|Simon Russell Beale|
Review Round-up: Critics inspect Grandage's Privates
Date: 11 December 2012
The first of Michael Grandage's glittering West End season, Privates on Parade opened to press last night (10 December 2012).
Simon Russell Beale plays the cross-dressing Captain Dennis whose performances of Marlene Dietrich, Vera Lynn and Carmen Miranda form the centrepiece of Peter Nichols' award-winning 1977 comedy set against the murderous backdrop of the Malaysian campaign at the end of the Second World War.
The production is directed by Michael Grandage, and runs at the Noel Coward Theatre until 2 March 2013.

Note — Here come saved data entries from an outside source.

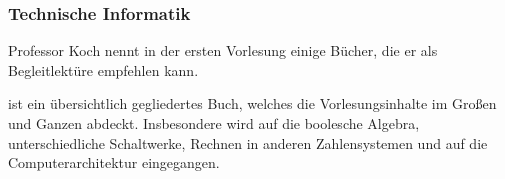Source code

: 


\subsubsection{Technische Informatik}
Professor Koch nennt in der ersten Vorlesung einige Bücher, die er als Begleitlektüre empfehlen kann.

\begin{description}[style=unboxed]
\item[Clements: The Principles of Computer Hardware]{
	ist ein übersichtlich gegliedertes Buch, welches die Vorlesungsinhalte im Großen und Ganzen abdeckt. Insbesondere wird auf die boolesche Algebra, unterschiedliche Schaltwerke, Rechnen in anderen Zahlensystemen und auf die Computerarchitektur eingegangen.}
\end{description}

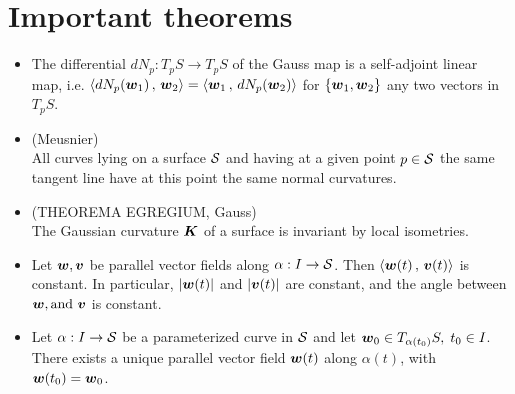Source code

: \documentclass[11pt]{article}
\begin{document}
\section{Important theorems}
\begin{itemize}
\item \begin{proposition}\label{prop: Gauss_selfadj}
The differential $dN_{p}:  T_{p}S \rightarrow T_{p}S$ of the Gauss map is a self-adjoint linear map, i.e. $\left\langle dN_{p}(\boldsymbol{w}_{1})\,,\, \boldsymbol{w}_{2} \right\rangle = \left\langle \boldsymbol{w}_{1}\,,\, dN_{p}(\boldsymbol{w}_{2}) \right\rangle  $ for $\left\{\boldsymbol{w}_{1}, \boldsymbol{w}_{2}\right\}$ any two vectors in $T_{p}S$. 
\end{proposition}\vspace{10pt}

 \item \begin{theorem}(Meusnier) \label{th: meusnier}\\
All curves lying on a surface ${\mathcal S}$ and having at a given point $p\in {\mathcal S}$ the same tangent line have at this point the same normal curvatures. 
\end{theorem}\vspace{10pt}

 \item \begin{theorem} \label{th: Gauss_theorem}
(THEOREMA EGREGIUM, Gauss)\\
The Gaussian curvature $\boldsymbol{K}$ of a surface is invariant by local isometries. 
\end{theorem}\vspace{10pt}

\item \begin{proposition}\label{prop: para_transp}
Let $\boldsymbol{w}, \boldsymbol{v}$ be parallel vector fields along $\alpha: I\rightarrow {\mathcal S}$. Then $\left\langle \boldsymbol{w}(t)\,,\, \boldsymbol{v}(t) \right\rangle$ is constant.  In particular, $\left\lvert \boldsymbol{w}(t) \right\rvert$ and $\left\lvert \boldsymbol{v}(t) \right\rvert$ are constant, and the angle between $\boldsymbol{w}, \text{and }\boldsymbol{v}$ is constant. 
\end{proposition}\vspace{10pt}

 \item \begin{proposition}\label{prop: para_transp_curv}
Let $\alpha: I\rightarrow {\mathcal S}$ be a parameterized curve in ${\mathcal S}$ and let $\boldsymbol{w}_{0} \in T_{\alpha(t_{0})}S,\; t_{0}\in I$. There exists a unique parallel vector field $\boldsymbol{w}(t)$ along $\alpha(t)$, with $\boldsymbol{w}(t_{0}) = \boldsymbol{w}_{0}$. 
\end{proposition}


\end{itemize}
\end{document}
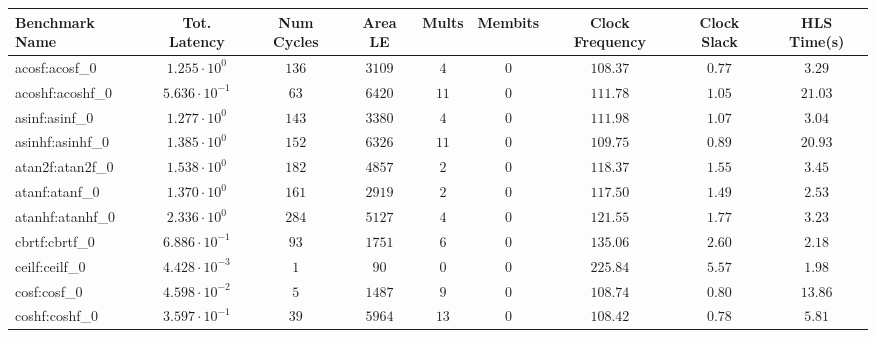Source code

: \begin{tabular}{|l|c|c|c|c|c|c|c|c|}
\hline
Benchmark Name               & Tot. Latency            & Num Cycles & Area LE    & Mults   & Membits & Clock Frequency & Clock Slack & HLS Time(s) \\
\hline
acosf:acosf\_0               & $ 1.255 \cdot 10^{0}  $ & $ 136    $ & $ 3109   $ & $ 4   $ & $ 0   $ & $ 108.37      $ & $ 0.77    $ & $ 3.29    $ \\
acoshf:acoshf\_0             & $ 5.636 \cdot 10^{-1} $ & $ 63     $ & $ 6420   $ & $ 11  $ & $ 0   $ & $ 111.78      $ & $ 1.05    $ & $ 21.03   $ \\
asinf:asinf\_0               & $ 1.277 \cdot 10^{0}  $ & $ 143    $ & $ 3380   $ & $ 4   $ & $ 0   $ & $ 111.98      $ & $ 1.07    $ & $ 3.04    $ \\
asinhf:asinhf\_0             & $ 1.385 \cdot 10^{0}  $ & $ 152    $ & $ 6326   $ & $ 11  $ & $ 0   $ & $ 109.75      $ & $ 0.89    $ & $ 20.93   $ \\
atan2f:atan2f\_0             & $ 1.538 \cdot 10^{0}  $ & $ 182    $ & $ 4857   $ & $ 2   $ & $ 0   $ & $ 118.37      $ & $ 1.55    $ & $ 3.45    $ \\
atanf:atanf\_0               & $ 1.370 \cdot 10^{0}  $ & $ 161    $ & $ 2919   $ & $ 2   $ & $ 0   $ & $ 117.50      $ & $ 1.49    $ & $ 2.53    $ \\
atanhf:atanhf\_0             & $ 2.336 \cdot 10^{0}  $ & $ 284    $ & $ 5127   $ & $ 4   $ & $ 0   $ & $ 121.55      $ & $ 1.77    $ & $ 3.23    $ \\
cbrtf:cbrtf\_0               & $ 6.886 \cdot 10^{-1} $ & $ 93     $ & $ 1751   $ & $ 6   $ & $ 0   $ & $ 135.06      $ & $ 2.60    $ & $ 2.18    $ \\
ceilf:ceilf\_0               & $ 4.428 \cdot 10^{-3} $ & $ 1      $ & $ 90     $ & $ 0   $ & $ 0   $ & $ 225.84      $ & $ 5.57    $ & $ 1.98    $ \\
cosf:cosf\_0                 & $ 4.598 \cdot 10^{-2} $ & $ 5      $ & $ 1487   $ & $ 9   $ & $ 0   $ & $ 108.74      $ & $ 0.80    $ & $ 13.86   $ \\
coshf:coshf\_0               & $ 3.597 \cdot 10^{-1} $ & $ 39     $ & $ 5964   $ & $ 13  $ & $ 0   $ & $ 108.42      $ & $ 0.78    $ & $ 5.81    $ \\

\end{tabular}
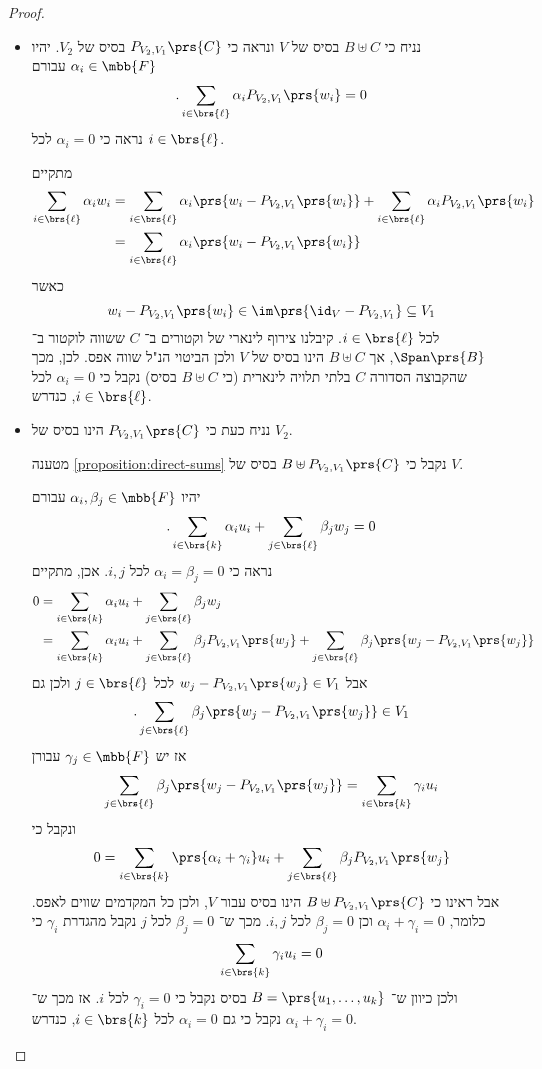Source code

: \documentclass[a4paper,10pt,twoside,openany]{article}
\begin{document}
\begin{proof}
\begin{itemize}
\item נניח כי
$B \uplus C$
בסיס  של
$V$
ונראה כי
$P_{V_2, V_1}\prs{C}$
בסיס של
$V_2$.
יהיו
$\alpha_i \in \mbb{F}$
עבורם
\[\text{.} \sum_{i \in \brs{\ell}} \alpha_i P_{V_2, V_1}\prs{w_i} = 0\]
נראה כי
$\alpha_i = 0$
לכל
$i \in \brs{\ell}$.

מתקיים
\begin{align*}
\sum_{i \in \brs{\ell}} \alpha_i w_i
&=
\sum_{i \in \brs{\ell}} \alpha_i \prs{w_i - P_{V_2, V_1}\prs{w_i}} + \sum_{i \in \brs{\ell}} \alpha_i P_{V_2, V_1}\prs{w_i}
\\&=
\sum_{i \in \brs{\ell}} \alpha_i \prs{w_i - P_{V_2, V_1}\prs{w_i}}
\end{align*}
כאשר
\[w_i - P_{V_2, V_1}\prs{w_i} \in \im\prs{\id_V - P_{V_2, V_1}} \subseteq V_1\]
לכל
$i \in \brs{\ell}$.
קיבלנו צירוף לינארי של וקטורים ב־%
$C$
ששווה לוקטור ב־%
$\Span\prs{B}$,
אך
$B \uplus C$
הינו בסיס של
$V$
ולכן הביטוי הנ"ל שווה אפס.
לכן, מכך שהקבוצה הסדורה
$C$
בלתי תלויה לינארית (כי $B \uplus C$ בסיס) נקבל כי
$\alpha_i = 0$
לכל
$i \in \brs{\ell}$,
כנדרש.

\item נניח כעת כי
$P_{V_2, V_1}\prs{C}$
הינו בסיס של
$V_2$.

מטענה
\ref{proposition:direct-sums}
נקבל כי
$B \uplus P_{V_2, V_1}\prs{C}$
בסיס של
$V$.

יהיו
$\alpha_i, \beta_j \in \mbb{F}$
עבורם
\[\text{.} \sum_{i \in \brs{k}} \alpha_i u_i + \sum_{j \in \brs{\ell}} \beta_j w_j = 0\]
נראה כי
$\alpha_i = \beta_j = 0$
לכל
$i,j$.
אכן, מתקיים
\begin{align*}
0 &= \sum_{i \in \brs{k}} \alpha_i u_i + \sum_{j \in \brs{\ell}} \beta_j w_j
\\&=
\sum_{i \in \brs{k}} \alpha_i u_i + \sum_{j \in \brs{\ell}} \beta_j P_{V_2, V_1}\prs{w_j} + \sum_{j \in \brs{\ell}} \beta_j \prs{w_j - P_{V_2, V_1}\prs{w_j}}
\end{align*}
אבל
$w_j - P_{V_2, V_1}\prs{w_j} \in V_1$
לכל
$j \in \brs{\ell}$
ולכן גם
\[\text{.} \sum_{j \in \brs{\ell}} \beta_j \prs{w_j - P_{V_2, V_1}\prs{w_j}} \in V_1\]
אז יש
$\gamma_j \in \mbb{F}$
עבורן
\[\sum_{j \in \brs{\ell}} \beta_j \prs{w_j - P_{V_2, V_1}\prs{w_j}} = \sum_{i \in \brs{k}} \gamma_i u_i\]
ונקבל כי
\[0 = \sum_{i \in \brs{k}} \prs{\alpha_i + \gamma_i} u_i + \sum_{j \in \brs{\ell}} \beta_j P_{V_2, V_1}\prs{w_j}\]
אבל ראינו כי
$B \uplus P_{V_2, V_1}\prs{C}$
הינו בסיס עבור
$V$,
ולכן כל המקדמים שווים לאפס. כלומר,
$\alpha_i + \gamma_i = 0$
וכן
$\beta_j = 0$
לכל
$i,j$.
מכך ש־%
$\beta_j = 0$
לכל
$j$
נקבל מהגדרת
$\gamma_i$
כי
\[\sum_{i \in \brs{k}} \gamma_i u_i = 0\]
ולכן כיוון ש־%
$B = \prs{u_1, \ldots, u_k}$
בסיס נקבל כי
$\gamma_i = 0$
לכל
$i$.
אז מכך ש־%
$\alpha_i + \gamma_i = 0$
נקבל כי גם
$\alpha_i = 0$
לכל
$i \in \brs{k}$,
כנדרש.
\end{itemize}
\end{proof}
\end{document}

…the show is played out in a dilapidated grey mansion designed by Christopher Oram and beautifully it by Paule Constable that signals a changing landscape back home…Russell Beale's glorious, pigeon-plump Terri is a much softer reading than either Denis Quilley's brawny original or Allam's fruity swaggerer. His innate kindness gleams through the am-dram exterior of conspiratorial winks and statuesque poses…Private Steven Flowers, touchingly done by Joseph Timms…Another key friendship develops between John Marquez's hard-bitten, hard-swearing Corporal Len Bonny and Harry Hepple's Lance Corporal Charles Bishop, charmingly summarised in their Bud Flanagan and Chesney Allen tribute song. It's what makes the play finally so moving, still, the camaraderie of war embedded in the threatened cultural life of its pointless protagonists.

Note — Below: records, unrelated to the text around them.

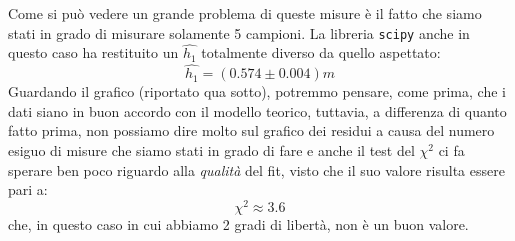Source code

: \documentclass{article}
\begin{document}
\noindent Come si può vedere un grande problema di queste misure è il fatto che siamo stati in grado di misurare solamente 5 campioni. La libreria \texttt{scipy} anche in questo caso ha restituito un $\hat{h_1}$ totalmente diverso da quello aspettato:
\begin{equation}
	\hat{h_1} = (0.574 \pm 0.004) \unit{m}
\end{equation}
Guardando il grafico (riportato qua sotto), potremmo pensare, come prima, che i dati siano in buon accordo con il modello teorico, tuttavia, a differenza di quanto fatto prima, non possiamo dire molto  sul grafico dei residui a causa del numero esiguo di misure che siamo stati in grado di fare e anche il test del $\chi^2$ ci fa sperare ben poco riguardo alla \emph{qualità} del fit, visto che il suo valore risulta essere pari a: \\
\begin{equation}
	\chi^2 \approx 3.6
\end{equation}
che, in questo caso in cui abbiamo 2 gradi di libertà, non è un buon valore.
\\
\end{document}
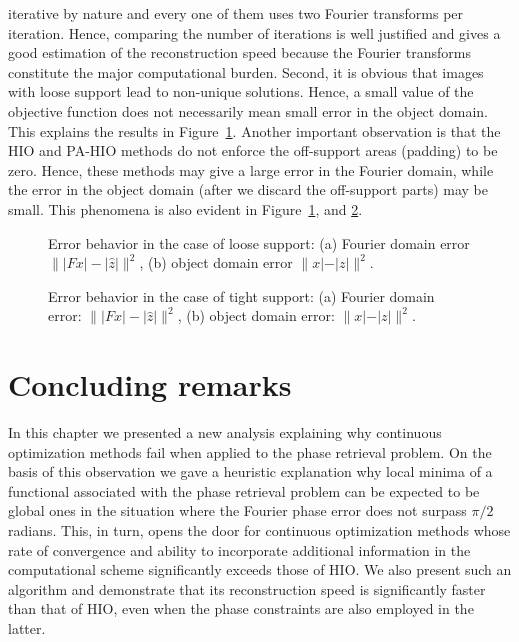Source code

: iterative by nature and every one of them uses two Fourier transforms
per iteration. Hence, comparing the number of iterations is well
justified and gives a good estimation of the reconstruction speed
because the Fourier transforms constitute the major computational
burden. Second, it is obvious that images with loose support lead to
non-unique solutions. Hence, a small value of the objective function
does not necessarily mean small error in the object domain. This
explains the results in Figure~\ref{fig:rec-speed-losesup}. Another
important observation is that the HIO and PA-HIO methods do not
enforce the off-support areas (padding) to be zero. Hence, these
methods may give a large error in the Fourier domain, while the error
in the object domain (after we discard the off-support parts) may be
small. This phenomena is also evident in
Figure~\ref{fig:rec-speed-losesup}, and \ref{fig:rec-speed-tightsup}.

\begin{figure}[H]
  \centering
  \caption[Error behavior in the case of loose support]{Error behavior in the case of loose support:
    (a) Fourier domain error $\||Fx| - |\hat{z}|\|^{2}$,
    (b) object domain error $\|x| - |z|\|^{2}$.}
  \label{fig:rec-speed-losesup}
\end{figure}

\begin{figure}[H]
  \centering{}
  \caption[Error behavior in the case of tight support]{Error behavior in the case of tight support:
    (a) Fourier domain error: $\||Fx| - |\hat{z}|\|^{2}$,
    (b) object domain error: $\|x| - |z|\|^{2}$.}
  \label{fig:rec-speed-tightsup}
\end{figure}

\section{Concluding remarks}
\label{sec:approx-phase2-conclusions}
In this chapter we presented a new analysis explaining
why continuous optimization methods fail when applied to the phase
retrieval problem. On the basis of this observation we gave a
heuristic explanation why local minima of a functional associated with
the phase retrieval problem can be expected to be global ones in the
situation where the Fourier phase error does not surpass $\pi/2$
radians. This, in turn, opens the door for continuous optimization
methods whose rate of convergence and ability to incorporate
additional information in the computational scheme significantly
exceeds those of HIO. We also present such an algorithm and demonstrate
that its reconstruction speed is significantly faster than that of
HIO, even when the phase constraints are also employed in the latter.

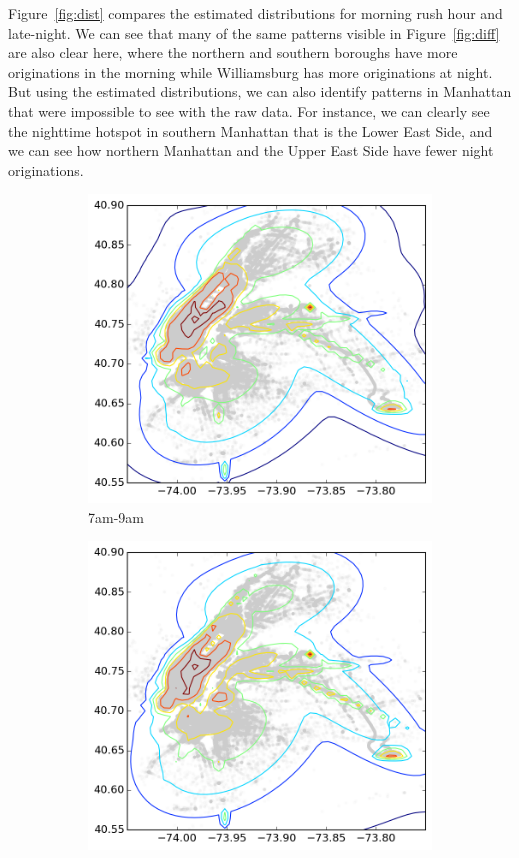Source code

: \documentclass[12pt]{article}
\theoremstyle{definition}
\theoremstyle{algodesc}
\begin{document}
Figure~\ref{fig:dist} compares the estimated distributions for morning rush hour and late-night. We can see that many of the same patterns visible in Figure~\ref{fig:diff} are also clear here, where the northern and southern boroughs have more originations in the morning while Williamsburg has more originations at night. But using the estimated distributions, we can also identify patterns in Manhattan that were impossible to see with the raw data. For instance, we can clearly see the nighttime hotspot in southern Manhattan that is the Lower East Side, and we can see how northern Manhattan and the Upper East Side have fewer night originations.

\begin{figure}[htbp] \centering
  \begin{subfigure}[t]{.49\linewidth}
    \includegraphics[width=\linewidth]{./include/gmm_cat_morn.png}
    \caption{7am-9am} \label{fig:dist:morning}
  \end{subfigure}
  \begin{subfigure}[t]{.49\linewidth}
    \includegraphics[width=\linewidth]{./include/gmm_cat_night.png}

\end{subfigure}
\end{figure}
\end{document}
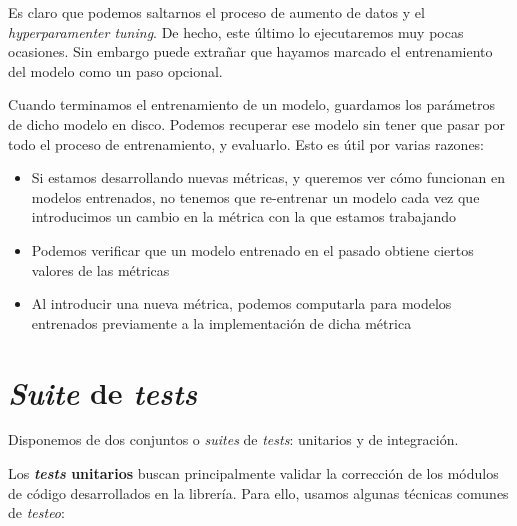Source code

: Es claro que podemos saltarnos el proceso de aumento de datos y el \textit{hyperparamenter tuning}. De hecho, este último lo ejecutaremos muy pocas ocasiones. Sin embargo puede extrañar que hayamos marcado el entrenamiento del modelo como un paso opcional.

Cuando terminamos el entrenamiento de un modelo, guardamos los parámetros de dicho modelo en disco. Podemos recuperar ese modelo sin tener que pasar por todo el proceso de entrenamiento, y evaluarlo. Esto es útil por varias razones:

\begin{itemize}
    \item Si estamos desarrollando nuevas métricas, y queremos ver cómo funcionan en modelos entrenados, no tenemos que re-entrenar un modelo cada vez que introducimos un cambio en la métrica con la que estamos trabajando
    \item Podemos verificar que un modelo entrenado en el pasado obtiene ciertos valores de las métricas
    \item Al introducir una nueva métrica, podemos computarla para modelos entrenados previamente a la implementación de dicha métrica
\end{itemize}

\section{\textit{Suite} de \textit{tests}} \label{isec:test_suite}

Disponemos de dos conjuntos o \textit{suites} de \textit{tests}: unitarios y de integración.

Los \textbf{\textit{tests} unitarios} buscan principalmente validar la corrección de los módulos de código desarrollados en la librería. Para ello, usamos algunas técnicas comunes de \textit{testeo}:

…Russell Beale superbly suggests both the solitude and the spiritual generosity that lurks behind the character's ostentatiously theatrical facade. Angus Wright also treats the Bunyan-quoting Major Flack, who sends a number of the men to a pointless death, not as a cartoon caricature but as someone driven by his own brand of religious fervour. Sophiya Haque's Eurasian Sylvia has the pathos of the permanently exploited and John Marquez as a Brummie corporal and Harry Hepple as his devoted friend provide a touching example of the way the armed services discreetly sanctioned gay partnerships. The play is both a vivid record of a slice of showbiz history and politically astute; and the masterstroke of Grandage's production comes at the climax when Chris Chan and Sadao Ueda, who as Asian servants have been blithely patronised or ignored, are as spectacularly transformed as Christopher Oram's design. The whirligig of time, Grandage implies, brings in its revenges.

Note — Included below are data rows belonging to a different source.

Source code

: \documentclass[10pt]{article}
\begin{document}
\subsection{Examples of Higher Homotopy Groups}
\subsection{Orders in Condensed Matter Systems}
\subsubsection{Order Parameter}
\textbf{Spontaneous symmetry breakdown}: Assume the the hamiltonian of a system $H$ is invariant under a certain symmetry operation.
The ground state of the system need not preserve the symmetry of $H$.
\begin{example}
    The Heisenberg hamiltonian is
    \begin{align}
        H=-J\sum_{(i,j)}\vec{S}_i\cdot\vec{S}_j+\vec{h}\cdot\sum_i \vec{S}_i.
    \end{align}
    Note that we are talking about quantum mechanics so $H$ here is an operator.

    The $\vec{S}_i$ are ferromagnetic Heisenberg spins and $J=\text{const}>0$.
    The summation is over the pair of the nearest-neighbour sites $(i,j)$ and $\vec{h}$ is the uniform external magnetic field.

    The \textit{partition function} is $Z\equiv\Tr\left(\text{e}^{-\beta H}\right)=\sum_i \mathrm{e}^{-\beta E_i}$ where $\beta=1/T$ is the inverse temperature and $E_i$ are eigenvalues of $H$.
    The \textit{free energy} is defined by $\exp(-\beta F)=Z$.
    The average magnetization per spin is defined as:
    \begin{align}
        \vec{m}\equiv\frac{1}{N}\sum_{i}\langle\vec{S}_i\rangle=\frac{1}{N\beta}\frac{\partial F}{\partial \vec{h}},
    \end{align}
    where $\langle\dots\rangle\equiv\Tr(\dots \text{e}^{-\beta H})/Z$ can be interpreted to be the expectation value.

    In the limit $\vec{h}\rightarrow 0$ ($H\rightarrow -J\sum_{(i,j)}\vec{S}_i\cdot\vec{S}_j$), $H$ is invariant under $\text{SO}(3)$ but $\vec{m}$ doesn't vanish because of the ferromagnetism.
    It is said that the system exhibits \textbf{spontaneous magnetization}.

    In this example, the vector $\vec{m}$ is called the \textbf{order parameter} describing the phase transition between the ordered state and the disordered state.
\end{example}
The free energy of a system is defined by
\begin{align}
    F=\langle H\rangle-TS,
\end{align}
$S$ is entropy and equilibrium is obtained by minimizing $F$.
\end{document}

…Grandage’s outstanding production is also blessed with an irresistible star performance from Simon Russell Beale…With his bottle-blond hair and fleshy face leering delightedly at every conceivable double entendre, Russell Beale is superbly entertaining, and offers brilliant turns in the show’s delightful pastiche songs…But this great actor discovers emotional depth, too, laying bare both the character’s loneliness and the generosity of spirit lurking beneath his bitchy banter and promiscuity. And Angus Wright is hilarious as the commanding officer…almost all the performances are outstanding, with especially engaging work from Joseph Timms who comes over as a wry self-portrait of Nichols, and Sophiya Haque as the vulnerable Eurasian girl he falls for. Gloriously entertaining and often deeply touching, this is a terrific start to what promises to be a thrilling West End residency for M Grandage and Co.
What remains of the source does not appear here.